De wet vóór Christus
„Waarlijk, hoe lief heb ik uw wet! De gehele dag heeft ze mijn intense belangstelling.” — PSALM 119:97.
1. Waardoor worden de bewegingen van de hemellichamen bestuurd?
VANAF zijn kinderjaren had Job waarschijnlijk met bewondering naar de sterren getuurd. Ongetwijfeld hadden zijn ouders hem de namen van de grote sterrenbeelden geleerd en hem verteld wat zij wisten over de wetten die de beweging van de sterrenbeelden langs de hemel bestuurden. In de oudheid maakten mensen immers gebruik van de gestadige bewegingen van deze uitgestrekte, elegante sterrengroeperingen om de wisselende seizoenen te markeren.

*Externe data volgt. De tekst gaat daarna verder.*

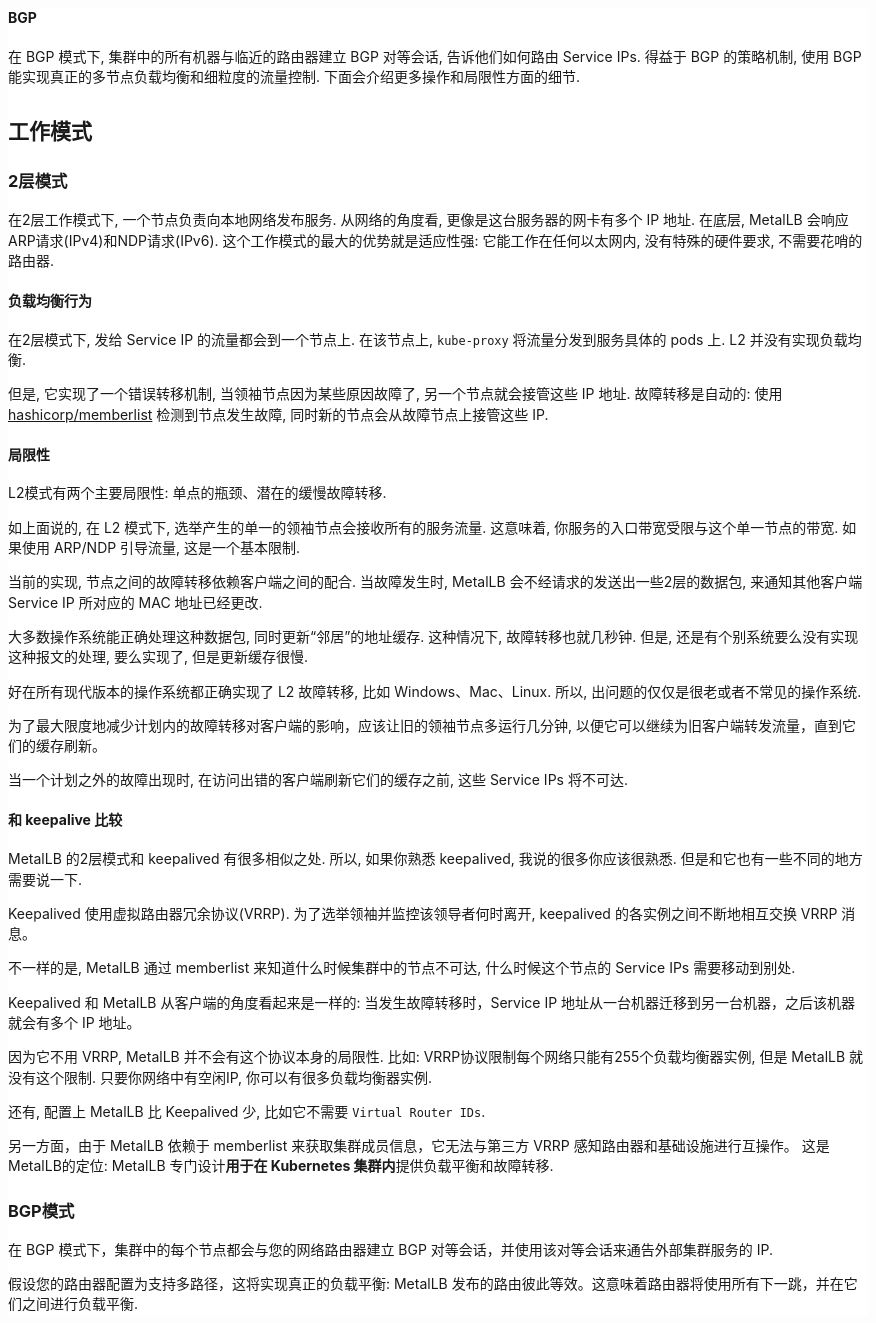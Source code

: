 #### BGP

在 BGP 模式下, 集群中的所有机器与临近的路由器建立 BGP 对等会话, 告诉他们如何路由 Service IPs. 得益于 BGP 的策略机制, 使用 BGP 能实现真正的多节点负载均衡和细粒度的流量控制. 下面会介绍更多操作和局限性方面的细节.

## 工作模式

### 2层模式

在2层工作模式下, 一个节点负责向本地网络发布服务. 从网络的角度看, 更像是这台服务器的网卡有多个 IP 地址. 在底层, MetalLB 会响应ARP请求(IPv4)和NDP请求(IPv6). 这个工作模式的最大的优势就是适应性强: 它能工作在任何以太网内, 没有特殊的硬件要求, 不需要花哨的路由器.

#### 负载均衡行为

在2层模式下, 发给 Service IP 的流量都会到一个节点上. 在该节点上, `kube-proxy` 将流量分发到服务具体的 pods 上. L2 并没有实现负载均衡.

但是, 它实现了一个错误转移机制, 当领袖节点因为某些原因故障了, 另一个节点就会接管这些 IP 地址. 故障转移是自动的: 使用 [hashicorp/memberlist](https://github.com/hashicorp/memberlist) 检测到节点发生故障, 同时新的节点会从故障节点上接管这些 IP.

#### 局限性

L2模式有两个主要局限性: 单点的瓶颈、潜在的缓慢故障转移.

如上面说的, 在 L2 模式下, 选举产生的单一的领袖节点会接收所有的服务流量. 这意味着, 你服务的入口带宽受限与这个单一节点的带宽. 如果使用 ARP/NDP 引导流量, 这是一个基本限制.

当前的实现, 节点之间的故障转移依赖客户端之间的配合. 当故障发生时, MetalLB 会不经请求的发送出一些2层的数据包, 来通知其他客户端 Service IP 所对应的 MAC 地址已经更改.

大多数操作系统能正确处理这种数据包, 同时更新“邻居”的地址缓存. 这种情况下, 故障转移也就几秒钟. 但是, 还是有个别系统要么没有实现这种报文的处理, 要么实现了, 但是更新缓存很慢.

好在所有现代版本的操作系统都正确实现了 L2 故障转移, 比如 Windows、Mac、Linux. 所以, 出问题的仅仅是很老或者不常见的操作系统.

为了最大限度地减少计划内的故障转移对客户端的影响，应该让旧的领袖节点多运行几分钟, 以便它可以继续为旧客户端转发流量，直到它们的缓存刷新。

当一个计划之外的故障出现时, 在访问出错的客户端刷新它们的缓存之前, 这些 Service IPs 将不可达.

#### 和 keepalive 比较

MetalLB 的2层模式和 keepalived 有很多相似之处. 所以, 如果你熟悉 keepalived, 我说的很多你应该很熟悉. 但是和它也有一些不同的地方需要说一下.

Keepalived 使用虚拟路由器冗余协议(VRRP). 为了选举领袖并监控该领导者何时离开, keepalived 的各实例之间不断地相互交换 VRRP 消息。

不一样的是, MetalLB 通过 memberlist 来知道什么时候集群中的节点不可达, 什么时候这个节点的 Service IPs 需要移动到别处.

Keepalived 和 MetalLB 从客户端的角度看起来是一样的: 当发生故障转移时，Service IP 地址从一台机器迁移到另一台机器，之后该机器就会有多个 IP 地址。

因为它不用 VRRP, MetalLB 并不会有这个协议本身的局限性. 比如: VRRP协议限制每个网络只能有255个负载均衡器实例, 但是 MetalLB 就没有这个限制. 只要你网络中有空闲IP, 你可以有很多负载均衡器实例.

还有, 配置上 MetalLB 比 Keepalived 少, 比如它不需要 `Virtual Router IDs`.

另一方面，由于 MetalLB 依赖于 memberlist 来获取集群成员信息，它无法与第三方 VRRP 感知路由器和基础设施进行互操作。 这是MetalLB的定位: MetalLB 专门设计**用于在 Kubernetes 集群内**提供负载平衡和故障转移.

### BGP模式

在 BGP 模式下，集群中的每个节点都会与您的网络路由器建立 BGP 对等会话，并使用该对等会话来通告外部集群服务的 IP.

假设您的路由器配置为支持多路径，这将实现真正的负载平衡: MetalLB 发布的路由彼此等效。这意味着路由器将使用所有下一跳，并在它们之间进行负载平衡.
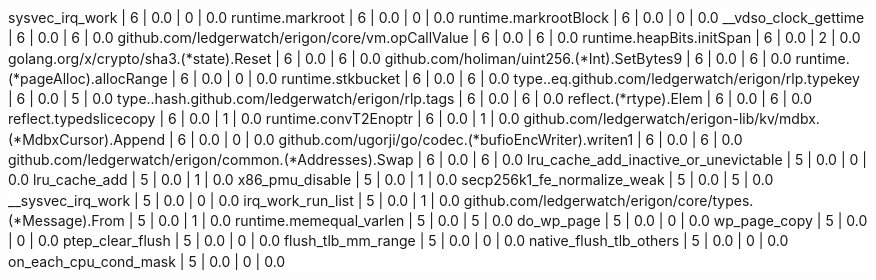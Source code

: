 sysvec_irq_work                                                                       |      6 |   0.0 |    0 |   0.0
runtime.markroot                                                                      |      6 |   0.0 |    0 |   0.0
runtime.markrootBlock                                                                 |      6 |   0.0 |    0 |   0.0
__vdso_clock_gettime                                                                  |      6 |   0.0 |    6 |   0.0
github.com/ledgerwatch/erigon/core/vm.opCallValue                                     |      6 |   0.0 |    6 |   0.0
runtime.heapBits.initSpan                                                             |      6 |   0.0 |    2 |   0.0
golang.org/x/crypto/sha3.(*state).Reset                                               |      6 |   0.0 |    6 |   0.0
github.com/holiman/uint256.(*Int).SetBytes9                                           |      6 |   0.0 |    6 |   0.0
runtime.(*pageAlloc).allocRange                                                       |      6 |   0.0 |    0 |   0.0
runtime.stkbucket                                                                     |      6 |   0.0 |    6 |   0.0
type..eq.github.com/ledgerwatch/erigon/rlp.typekey                                    |      6 |   0.0 |    5 |   0.0
type..hash.github.com/ledgerwatch/erigon/rlp.tags                                     |      6 |   0.0 |    6 |   0.0
reflect.(*rtype).Elem                                                                 |      6 |   0.0 |    6 |   0.0
reflect.typedslicecopy                                                                |      6 |   0.0 |    1 |   0.0
runtime.convT2Enoptr                                                                  |      6 |   0.0 |    1 |   0.0
github.com/ledgerwatch/erigon-lib/kv/mdbx.(*MdbxCursor).Append                        |      6 |   0.0 |    0 |   0.0
github.com/ugorji/go/codec.(*bufioEncWriter).writen1                                  |      6 |   0.0 |    6 |   0.0
github.com/ledgerwatch/erigon/common.(*Addresses).Swap                                |      6 |   0.0 |    6 |   0.0
lru_cache_add_inactive_or_unevictable                                                 |      5 |   0.0 |    0 |   0.0
lru_cache_add                                                                         |      5 |   0.0 |    1 |   0.0
x86_pmu_disable                                                                       |      5 |   0.0 |    1 |   0.0
secp256k1_fe_normalize_weak                                                           |      5 |   0.0 |    5 |   0.0
__sysvec_irq_work                                                                     |      5 |   0.0 |    0 |   0.0
irq_work_run_list                                                                     |      5 |   0.0 |    1 |   0.0
github.com/ledgerwatch/erigon/core/types.(*Message).From                              |      5 |   0.0 |    1 |   0.0
runtime.memequal_varlen                                                               |      5 |   0.0 |    5 |   0.0
do_wp_page                                                                            |      5 |   0.0 |    0 |   0.0
wp_page_copy                                                                          |      5 |   0.0 |    0 |   0.0
ptep_clear_flush                                                                      |      5 |   0.0 |    0 |   0.0
flush_tlb_mm_range                                                                    |      5 |   0.0 |    0 |   0.0
native_flush_tlb_others                                                               |      5 |   0.0 |    0 |   0.0
on_each_cpu_cond_mask                                                                 |      5 |   0.0 |    0 |   0.0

Maar hoe vaak Job ook met ontzag naar de sterren had getuurd, hij wist niet welke geweldige krachten deze sterrenformaties bijeenhielden. Derhalve kon hij geen antwoord geven toen Jehovah God hem vroeg: „Kent u de wetten van de hemellichamen?” (Job 38:31-33, Willibrordvertaling) Ja, de sterren worden bestuurd door wetten — wetten die zo exact en complex zijn dat hedendaagse wetenschappers ze niet volledig kunnen bevatten.
2. Waarom kan er worden gezegd dat de hele schepping door wetten wordt bestuurd?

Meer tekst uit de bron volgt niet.